Yingluck Shinawatra
Yingluck Shinawatra, sister of ousted premier Thaksin Shinawatra greets her supporters Reuters

After her party won the parliamentary majority in Sunday's election, Yingluck Shinawatra will become Thailand's first female prime minister.

The sister of former Prime Minister Thaksin Shinawatra, Yingluck scored a victory for the popular new Pheu Thai party. She defeated incumbent Abhisit Vejjajiva and the military-backed government that destroyed her party five years ago.

I don't like to say that Pheu Thai has won, but I'd rather say the people have given the Pheu Thai party and myself a chance to serve them, Yingluck said in her victory speech in Bangkok.

There's still a lot of work to be done in the future, in terms of the well-being of the people and for the country's unity and reconciliation.

Much like her brother did in his first ministerial run, Yingluck appealed to the country's rural farmers and impoverished urban voters.

Yingluck has surprised many from near and far. She is a novice but not naive, and ran a deft campaign, said Guardian analyst Thitinan Pongsudhirak.

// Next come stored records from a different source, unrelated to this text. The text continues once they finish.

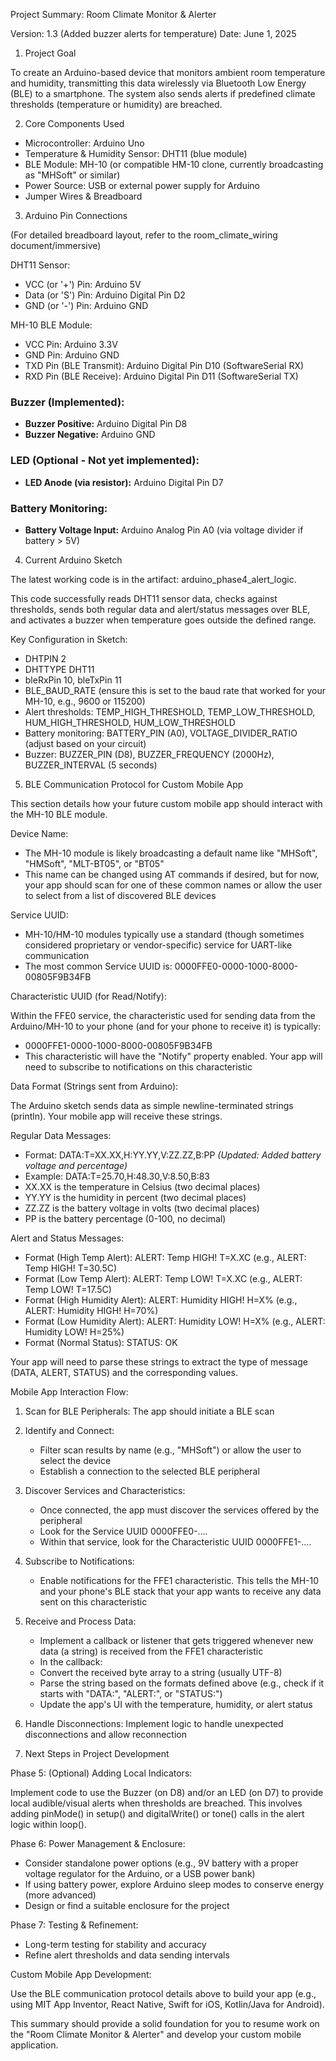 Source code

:Project Summary: Room Climate Monitor & Alerter

Version: 1.3 (Added buzzer alerts for temperature)
Date: June 1, 2025

1. Project Goal

To create an Arduino-based device that monitors ambient room temperature and humidity, transmitting this data wirelessly via Bluetooth Low Energy (BLE) to
a smartphone. The system also sends alerts if predefined climate thresholds (temperature or humidity) are breached.

2. Core Components Used

- Microcontroller: Arduino Uno
- Temperature & Humidity Sensor: DHT11 (blue module)
- BLE Module: MH-10 (or compatible HM-10 clone, currently broadcasting as "MHSoft" or similar)
- Power Source: USB or external power supply for Arduino
- Jumper Wires & Breadboard

3. Arduino Pin Connections

(For detailed breadboard layout, refer to the room_climate_wiring document/immersive)

DHT11 Sensor:

- VCC (or '+') Pin: Arduino 5V
- Data (or 'S') Pin: Arduino Digital Pin D2
- GND (or '-') Pin: Arduino GND

MH-10 BLE Module:

- VCC Pin: Arduino 3.3V
- GND Pin: Arduino GND
- TXD Pin (BLE Transmit): Arduino Digital Pin D10 (SoftwareSerial RX)
- RXD Pin (BLE Receive): Arduino Digital Pin D11 (SoftwareSerial TX)

### Buzzer (Implemented):
- **Buzzer Positive:** Arduino Digital Pin D8
- **Buzzer Negative:** Arduino GND

### LED (Optional - Not yet implemented):
- **LED Anode (via resistor):** Arduino Digital Pin D7

### Battery Monitoring:
- **Battery Voltage Input:** Arduino Analog Pin A0 (via voltage divider if battery > 5V)

4. Current Arduino Sketch

The latest working code is in the artifact: arduino_phase4_alert_logic.

This code successfully reads DHT11 sensor data, checks against thresholds, sends both regular data and alert/status messages over BLE, and activates a buzzer when temperature goes outside the defined range.

Key Configuration in Sketch:

- DHTPIN 2
- DHTTYPE DHT11
- bleRxPin 10, bleTxPin 11
- BLE_BAUD_RATE (ensure this is set to the baud rate that worked for your MH-10, e.g., 9600 or 115200)
- Alert thresholds: TEMP_HIGH_THRESHOLD, TEMP_LOW_THRESHOLD, HUM_HIGH_THRESHOLD, HUM_LOW_THRESHOLD
- Battery monitoring: BATTERY_PIN (A0), VOLTAGE_DIVIDER_RATIO (adjust based on your circuit)
- Buzzer: BUZZER_PIN (D8), BUZZER_FREQUENCY (2000Hz), BUZZER_INTERVAL (5 seconds)

5. BLE Communication Protocol for Custom Mobile App

This section details how your future custom mobile app should interact with the MH-10 BLE module.

Device Name:

- The MH-10 module is likely broadcasting a default name like "MHSoft", "HMSoft", "MLT-BT05", or "BT05"
- This name can be changed using AT commands if desired, but for now, your app should scan for one of these common names or allow the user to select from a
  list of discovered BLE devices

Service UUID:

- MH-10/HM-10 modules typically use a standard (though sometimes considered proprietary or vendor-specific) service for UART-like communication
- The most common Service UUID is: 0000FFE0-0000-1000-8000-00805F9B34FB

Characteristic UUID (for Read/Notify):

Within the FFE0 service, the characteristic used for sending data from the Arduino/MH-10 to your phone (and for your phone to receive it) is typically:
- 0000FFE1-0000-1000-8000-00805F9B34FB
- This characteristic will have the "Notify" property enabled. Your app will need to subscribe to notifications on this characteristic

Data Format (Strings sent from Arduino):

The Arduino sketch sends data as simple newline-terminated strings (println). Your mobile app will receive these strings.

Regular Data Messages:

- Format: DATA:T=XX.XX,H:YY.YY,V:ZZ.ZZ,B:PP  *(Updated: Added battery voltage and percentage)*
- Example: DATA:T=25.70,H:48.30,V:8.50,B:83
- XX.XX is the temperature in Celsius (two decimal places)
- YY.YY is the humidity in percent (two decimal places)
- ZZ.ZZ is the battery voltage in volts (two decimal places)
- PP is the battery percentage (0-100, no decimal)

Alert and Status Messages:

- Format (High Temp Alert): ALERT: Temp HIGH! T=X.XC (e.g., ALERT: Temp HIGH! T=30.5C)
- Format (Low Temp Alert): ALERT: Temp LOW! T=X.XC (e.g., ALERT: Temp LOW! T=17.5C)
- Format (High Humidity Alert): ALERT: Humidity HIGH! H=X% (e.g., ALERT: Humidity HIGH! H=70%)
- Format (Low Humidity Alert): ALERT: Humidity LOW! H=X% (e.g., ALERT: Humidity LOW! H=25%)
- Format (Normal Status): STATUS: OK

Your app will need to parse these strings to extract the type of message (DATA, ALERT, STATUS) and the corresponding values.

Mobile App Interaction Flow:

1. Scan for BLE Peripherals: The app should initiate a BLE scan
2. Identify and Connect:
   - Filter scan results by name (e.g., "MHSoft") or allow the user to select the device
   - Establish a connection to the selected BLE peripheral
3. Discover Services and Characteristics:
   - Once connected, the app must discover the services offered by the peripheral
   - Look for the Service UUID 0000FFE0-....
   - Within that service, look for the Characteristic UUID 0000FFE1-....
4. Subscribe to Notifications:
   - Enable notifications for the FFE1 characteristic. This tells the MH-10 and your phone's BLE stack that your app wants to receive any data sent on this
   characteristic
5. Receive and Process Data:
   - Implement a callback or listener that gets triggered whenever new data (a string) is received from the FFE1 characteristic
   - In the callback:
    - Convert the received byte array to a string (usually UTF-8)
    - Parse the string based on the formats defined above (e.g., check if it starts with "DATA:", "ALERT:", or "STATUS:")
    - Update the app's UI with the temperature, humidity, or alert status
6. Handle Disconnections: Implement logic to handle unexpected disconnections and allow reconnection

6. Next Steps in Project Development

Phase 5: (Optional) Adding Local Indicators:

Implement code to use the Buzzer (on D8) and/or an LED (on D7) to provide local audible/visual alerts when thresholds are breached. This involves adding
pinMode() in setup() and digitalWrite() or tone() calls in the alert logic within loop().

Phase 6: Power Management & Enclosure:

- Consider standalone power options (e.g., 9V battery with a proper voltage regulator for the Arduino, or a USB power bank)
- If using battery power, explore Arduino sleep modes to conserve energy (more advanced)
- Design or find a suitable enclosure for the project

Phase 7: Testing & Refinement:

- Long-term testing for stability and accuracy
- Refine alert thresholds and data sending intervals

Custom Mobile App Development:

Use the BLE communication protocol details above to build your app (e.g., using MIT App Inventor, React Native, Swift for iOS, Kotlin/Java for Android).

This summary should provide a solid foundation for you to resume work on the "Room Climate Monitor & Alerter" and develop your custom mobile application.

Despite Thaksin's tumultuous relationship with the Thai military, national army chief General Prawit Wongsuwon told Thai newspapers that he would not intervene or challenge the election results.

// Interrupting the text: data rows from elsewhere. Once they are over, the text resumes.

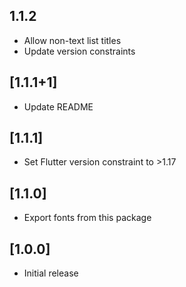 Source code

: ## 1.1.2

- Allow non-text list titles
- Update version constraints

## [1.1.1+1]

- Update README

## [1.1.1]

- Set Flutter version constraint to >1.17

## [1.1.0]

- Export fonts from this package

## [1.0.0]

- Initial release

Military intrusion into Thai democracy is notorious, and the majority of the southeast Asian nation's prime ministers have been replaced by generals over the years.

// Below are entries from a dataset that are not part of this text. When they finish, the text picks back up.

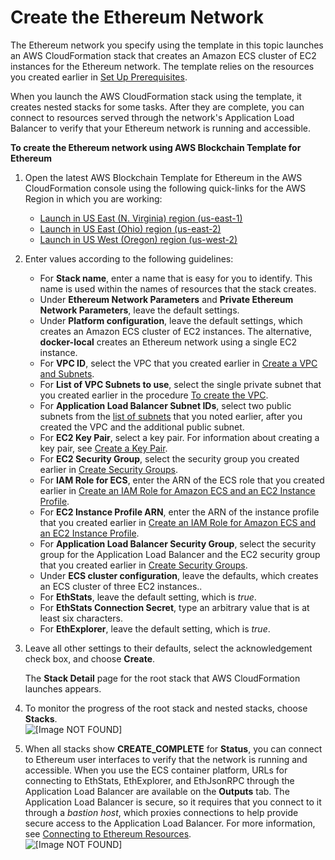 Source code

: # Create the Ethereum Network<a name="blockchain-templates-create-stack"></a>

The Ethereum network you specify using the template in this topic launches an AWS CloudFormation stack that creates an Amazon ECS cluster of EC2 instances for the Ethereum network\. The template relies on the resources you created earlier in [Set Up Prerequisites](blockchain-template-getting-started-prerequisites.md)\.

When you launch the AWS CloudFormation stack using the template, it creates nested stacks for some tasks\. After they are complete, you can connect to resources served through the network's Application Load Balancer to verify that your Ethereum network is running and accessible\. 

**To create the Ethereum network using AWS Blockchain Template for Ethereum**

1. Open the latest AWS Blockchain Template for Ethereum in the AWS CloudFormation console using the following quick\-links for the AWS Region in which you are working:
   + [Launch in US East \(N\. Virginia\) region \(us\-east\-1\)](https://us-east-1.console.aws.amazon.com/cloudformation/home?region=us-east-1#/stacks/create/review?templateURL=https://aws-blockchain-templates-us-east-1.s3.us-east-1.amazonaws.com/ethereum/templates/latest/ethereum-network.template.yaml)
   + [Launch in US East \(Ohio\) region \(us\-east\-2\)](https://us-east-2.console.aws.amazon.com/cloudformation/home?region=us-east-2#/stacks/create/review?templateURL=https://aws-blockchain-templates-us-east-2.s3.us-east-2.amazonaws.com/ethereum/templates/latest/ethereum-network.template.yaml)
   + [Launch in US West \(Oregon\) region \(us\-west\-2\)](https://us-west-2.console.aws.amazon.com/cloudformation/home?region=us-west-2#/stacks/create/review?templateURL=https://aws-blockchain-templates-us-west-2.s3.us-west-2.amazonaws.com/ethereum/templates/latest/ethereum-network.template.yaml)

1. Enter values according to the following guidelines:
   + For **Stack name**, enter a name that is easy for you to identify\. This name is used within the names of resources that the stack creates\.
   + Under **Ethereum Network Parameters** and **Private Ethereum Network Parameters**, leave the default settings\.
   + Under **Platform configuration**, leave the default settings, which creates an Amazon ECS cluster of EC2 instances\. The alternative, **docker\-local** creates an Ethereum network using a single EC2 instance\.
   + For **VPC ID**, select the VPC that you created earlier in [Create a VPC and Subnets](blockchain-template-getting-started-prerequisites.md#blockchain-templates-create-a-vpc)\.
   + For **List of VPC Subnets to use**, select the single private subnet that you created earlier in the procedure [To create the VPC](blockchain-template-getting-started-prerequisites.md#create-vpc-procedure)\.
   + For **Application Load Balancer Subnet IDs**, select two public subnets from the [list of subnets](blockchain-template-getting-started-prerequisites.md#list-of-subnets) that you noted earlier, after you created the VPC and the additional public subnet\.
   + For **EC2 Key Pair**, select a key pair\. For information about creating a key pair, see [Create a Key Pair](blockchain-templates-setting-up.md#blockchain-templates-create-a-key-pair)\.
   + For **EC2 Security Group**, select the security group you created earlier in [Create Security Groups](blockchain-template-getting-started-prerequisites.md#blockchain-templates-create-security-group)\.
   + For **IAM Role for ECS**, enter the ARN of the ECS role that you created earlier in [Create an IAM Role for Amazon ECS and an EC2 Instance Profile](blockchain-template-getting-started-prerequisites.md#blockchain-templates-iam-roles)\.
   + For **EC2 Instance Profile ARN**, enter the ARN of the instance profile that you created earlier in [Create an IAM Role for Amazon ECS and an EC2 Instance Profile](blockchain-template-getting-started-prerequisites.md#blockchain-templates-iam-roles)\.
   + For **Application Load Balancer Security Group**, select the security group for the Application Load Balancer and the EC2 security group that you created earlier in [Create Security Groups](blockchain-template-getting-started-prerequisites.md#blockchain-templates-create-security-group)\.
   + Under **ECS cluster configuration**, leave the defaults, which creates an ECS cluster of three EC2 instances\.\.
   + For **EthStats**, leave the default setting, which is *true*\.
   + For **EthStats Connection Secret**, type an arbitrary value that is at least six characters\.
   + For **EthExplorer**, leave the default setting, which is *true*\.

1. Leave all other settings to their defaults, select the acknowledgement check box, and choose **Create**\.

   The **Stack Detail** page for the root stack that AWS CloudFormation launches appears\.

1. To monitor the progress of the root stack and nested stacks, choose **Stacks**\.  
![\[Image NOT FOUND\]](http://docs.aws.amazon.com/blockchain-templates/latest/developerguide/images/choose-stacks.png)

1. When all stacks show **CREATE\_COMPLETE** for **Status**, you can connect to Ethereum user interfaces to verify that the network is running and accessible\. When you use the ECS container platform, URLs for connecting to EthStats, EthExplorer, and EthJsonRPC through the Application Load Balancer are available on the **Outputs** tab\. The Application Load Balancer is secure, so it requires that you connect to it through a *bastion host*, which proxies connections to help provide secure access to the Application Load Balancer\. For more information, see [Connecting to Ethereum Resources](blockchain-templates-ethereum.md#blockchain-ethereum-connecting)\.  
![\[Image NOT FOUND\]](http://docs.aws.amazon.com/blockchain-templates/latest/developerguide/images/stack-urls.png)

Pheu Thai, which translates to For Thais, is the latest incarnation of Thaksin's Thai Rak Thai party. It has undergone a number of changes since its 2001 inception, and was officially banned in 2007.

Yingluck said that she is talking to small opposition parties, hoping that they will merge with Pheu Thai's government, securing her a diversified, stronger voice in parliament.

The biggest question in this election is what the result now means for Thaksin himself. Overthrown in a bloodless coup d'état in 2006, Thaksin has been living in exile in Dubai after he was convicted of multiple corruption charges in absentia. Until the election, Thaskin would have been arrested by military police if he was to return to Thailand, but the Pheu Thai victory may open the door for his return.

Thaksin is a telecommunications billionaire turned champion of the poor farmer. His rise to power saw dramatic economic growth in rural areas, but was laden with controversy. He was charged by rivals at having bought votes through loan programs, and his literal war on drugs outraged humanitarian and human rights organizations around the world.

Many speculate that Thaksin, who once called his sister his political clone, will return to Thailand to run the government over Yingluck's shoulder. Yingluck's followers are the same enthusiastic Red Shirts who staged massive protests this time last year that left 90 people dead.

Many felt that a vote for Yingluck would achieve what last year's Bangkok occupation didn't, but if Thaksin returns, it may lead to the type of military resistance that General Prawit agreed to avoid.